Roman De La Rose ( 2002-2004 )
Roman De La Rose ( 2002-2004 )
Roman de la Rose I
The Garden was Most Beautifully Situated
2002
Oil on canvas (unstretched)
196x238.5 cm
Roman de la Rose II
The Sweet Scent of the Roses Penetrated my Very Entrails,
and I Was All but Filled with Their Fragrance
2003
Oil on canvas
132x172.5 cm
Roman de la Rose III
Pleasure and His Followers Often Came to Amuse Themselves
and Enjoy the Shade of this Place
2003
Oil on canvas
132x173 cm
Roman de la Rose VI
Fair Welcome (I would Become a Martyr to Love)
2004
Oil on canvas
107x132 cm
Roman de la Rose V
Wealth Shone Radiantly, As did the Area Around About Her
2004
Oil on canvas
105x132 cm
The Roman de la Rose, one of the most copied, and commented on, of medieval vernacular texts, has retained its enigmatic character through the centuries. Rich in meanings, elusive in meaning, it has generated a variety of interpretations in the nineteenth and twentieth centuries. Kevin Brownlee and Sylvia Huot have provided a synopsis of the literary debates surrounding the Roman de la Rose, ranging from the Christian allegorical school of D.H.Robertson to the philosophical perspectives of neo-Platonism and the more purely literary concerns of structure, genre and discourse. Most recently there has been attention paid to receptivity, both as a subject of intrinsic interest and as an entree into the meaning of a controversial text.
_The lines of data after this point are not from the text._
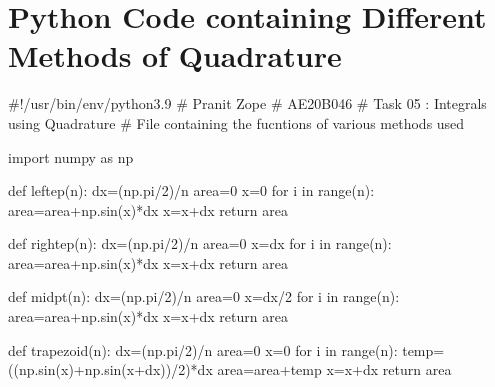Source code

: \documentclass[12pt]{article}
\begin{document}
\section{Python Code containing Different Methods of Quadrature}
\begin{python}
#!/usr/bin/env/python3.9
# Pranit Zope
# AE20B046
# Task 05 : Integrals using Quadrature
# File containing the fucntions of various methods used

import numpy as np

def leftep(n):
    dx=(np.pi/2)/n
    area=0
    x=0
    for i in range(n):
        area=area+np.sin(x)*dx
        x=x+dx
    return area

def rightep(n):
    dx=(np.pi/2)/n
    area=0
    x=dx
    for i in range(n):
        area=area+np.sin(x)*dx
        x=x+dx
    return area

def midpt(n):
    dx=(np.pi/2)/n
    area=0
    x=dx/2
    for i in range(n):
        area=area+np.sin(x)*dx
        x=x+dx
    return area

def trapezoid(n):
    dx=(np.pi/2)/n
    area=0
    x=0
    for i in range(n):
        temp=((np.sin(x)+np.sin(x+dx))/2)*dx
        area=area+temp
        x=x+dx
    return area

\end{python}
\end{document}
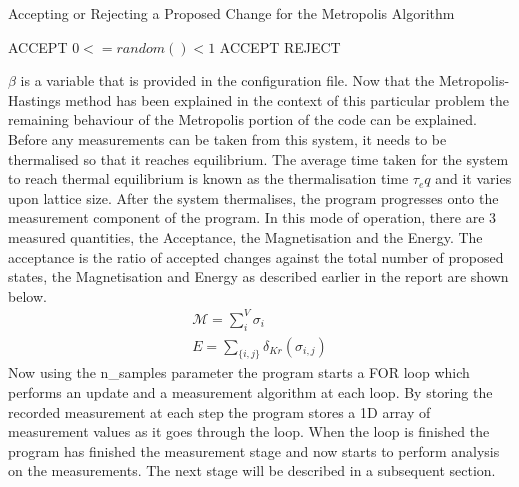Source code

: \begin{algorithm}
\caption{Accepting or Rejecting a Proposed Change for the Metropolis Algorithm}
\begin{algorithmic}
\STATE ACCEPT
\ELSE
\STATE $0 <= random() < 1$
	\STATE ACCEPT
\ELSE
	\STATE REJECT
\ENDIF
\ENDIF
\end{algorithmic}
\end{algorithm}
$\beta$ is a variable that is provided in the configuration file.
Now that the Metropolis-Hastings method has been explained in the context of this particular problem the remaining behaviour of the Metropolis portion of the code can be explained.
Before any measurements can be taken from this system, it needs to be thermalised so that it reaches equilibrium.
The average time taken for the system to reach thermal equilibrium is known as the thermalisation time $\tau_eq$ and it varies upon lattice size.
After the system thermalises, the program progresses onto the measurement component of the program.
In this mode of operation, there are 3 measured quantities, the Acceptance, the Magnetisation and the Energy.
The acceptance is the ratio of accepted changes against the total number of proposed states, the Magnetisation and Energy as described earlier in the report are shown below.
\begin{equation}
\begin{split}
\mathcal{M}=\sum_{i}^{V}\sigma_i\\
E =\sum_{\{i,j\}}\delta_{Kr}(\sigma_{i,j})
\end{split}
\end{equation}
Now using the n\_samples parameter the program starts a FOR loop which performs an update and a measurement algorithm at each loop.
By storing the recorded measurement at each step the program stores a 1D array of measurement values as it goes through the loop.
When the loop is finished the program has finished the measurement stage and now starts to perform analysis on the measurements.
The next stage will be described in a subsequent section.

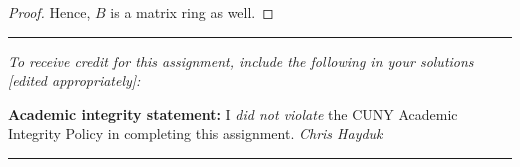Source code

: \documentclass[11pt, reqno]{amsart}
\theoremstyle{plain}
\theoremstyle{definition}
\theoremstyle{example}
\begin{document}
\begin{enumerate}[1.]
\begin{enumerate}[(a)]
\begin{proof}
Hence, $B$ is a matrix ring as well.
\end{proof}

\end{enumerate}
\end{enumerate}

\vfill


\hrule
\emph{\small To receive credit for this assignment, include the following in your solutions [edited appropriately]:}

\smallskip

\textbf{Academic integrity statement:} I \emph{did not violate} the CUNY Academic Integrity Policy in completing this assignment. \hfill \emph{Chris Hayduk}

\medskip
\hrule

\vfill
\end{document}
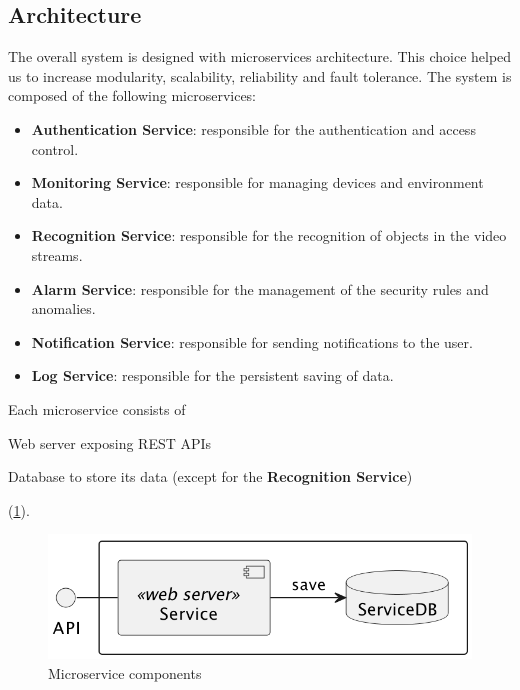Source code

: \documentclass{scrartcl}
\begin{document}
    \subsection{Architecture}

    The overall system is designed with microservices architecture.
    This choice helped us to increase modularity, scalability, reliability and fault tolerance.
    The system is composed of the following microservices:

    \begin{itemize}
        \item \textbf{Authentication Service}: responsible for the authentication and access control.
        \item \textbf{Monitoring Service}: responsible for managing devices and environment data.
        \item \textbf{Recognition Service}: responsible for the recognition of objects in the video streams.
        \item \textbf{Alarm Service}: responsible for the management of the security rules and anomalies.
        \item \textbf{Notification Service}: responsible for sending notifications to the user.
        \item \textbf{Log Service}: responsible for the persistent saving of data.
    \end{itemize}

    Each microservice consists of
    \begin{enumerate*}
        \item Web server exposing REST APIs
        \item Database to store its data (except for the \textbf{Recognition Service})
    \end{enumerate*}
    (\cref{fig:microservice}).

    \begin{figure}
        \centering
        \includegraphics[scale=0.6]{img/microservice}
        \caption{Microservice components}
        \label{fig:microservice}
    \end{figure}
\end{document}
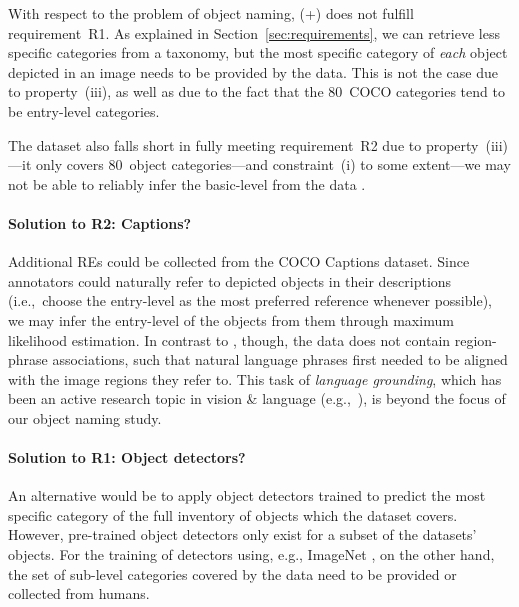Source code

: {%

With respect to the problem of object naming, (+) does not fulfill requirement~R1. 
As explained in Section~\ref{sec:requirements}, we can retrieve less specific categories from a taxonomy, but the most specific category of \textit{each} object depicted in an image needs to be provided by the data. 
This is not the case due to property~(iii), as well as due to the fact that the $80$~COCO categories tend to be entry-level categories. 
%

The dataset also falls short in fully meeting requirement~R2 due to property~(iii)---it only covers 80~object categories---and constraint~(i) to some extent---we may not be able to reliably infer the basic-level from the data . 

\paragraph{Solution to R2: Captions?}
Additional REs could be collected from the COCO Captions dataset. %
Since annotators could naturally refer to depicted objects in their descriptions (i.e.,~choose the entry-level as the most preferred reference whenever possible), we may infer the entry-level of the objects from them through maximum likelihood estimation. 
%
In contrast to \flickr, though, the data does not contain region-phrase associations,  %
such that natural language phrases first needed to be aligned with the image regions they refer to. 
This task of \textit{language grounding}, which has been an active research topic in vision \& language (e.g.,~\cite{kong2014what,karpathy2015deep,rohrbach2016grounding}), is beyond the focus of our object naming study. 

\paragraph{Solution to R1: Object detectors?}
An alternative would be to apply object detectors trained to predict the most specific category of the full inventory of objects which the dataset covers. 
However, pre-trained object detectors only exist for a subset of the datasets' objects. 
For the training of detectors using, e.g., ImageNet \cite{imagenet_cvpr09}, on the other hand, the  set of sub-level categories covered by the data need to be provided or collected from humans. 

}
The Roman de la Rose has not, to my knowledge, been placed within the context of the eleventh-twelfth-and thirteenth century debates over married clergy, homosexuality, and concerns over natural and unnatural love, perhaps because scholars have viewed it usually through the lens of courtly love literature and, more recently, Christine de Pizan’s assault on its misogyny.
This paper, a tentative approach by someone who is not an expert in this area or on this text, argues that Guillaume de Lorris offers a veiled description of a male to male love relationship. Jean de Meun then re-describes Guillaume’s text, extending it with debates and digressions that focus, among other matters, on the issue of natural and unnatural love, and supplying a heterosexual ending while nevertheless remaining ambivalent with regard to the female sex. Although there are other interpretative paths that provide entrees into the homosexual concerns in the text, the path that I would like to pursue begins with the argument that homosexual behavior was reinterpreted in late twelfth and early thirteenth century Europe as unnatural and even horrific.
Extract from ‘The Roman de la Rose and Thirteenth Century Prohibitions of Homosexuality’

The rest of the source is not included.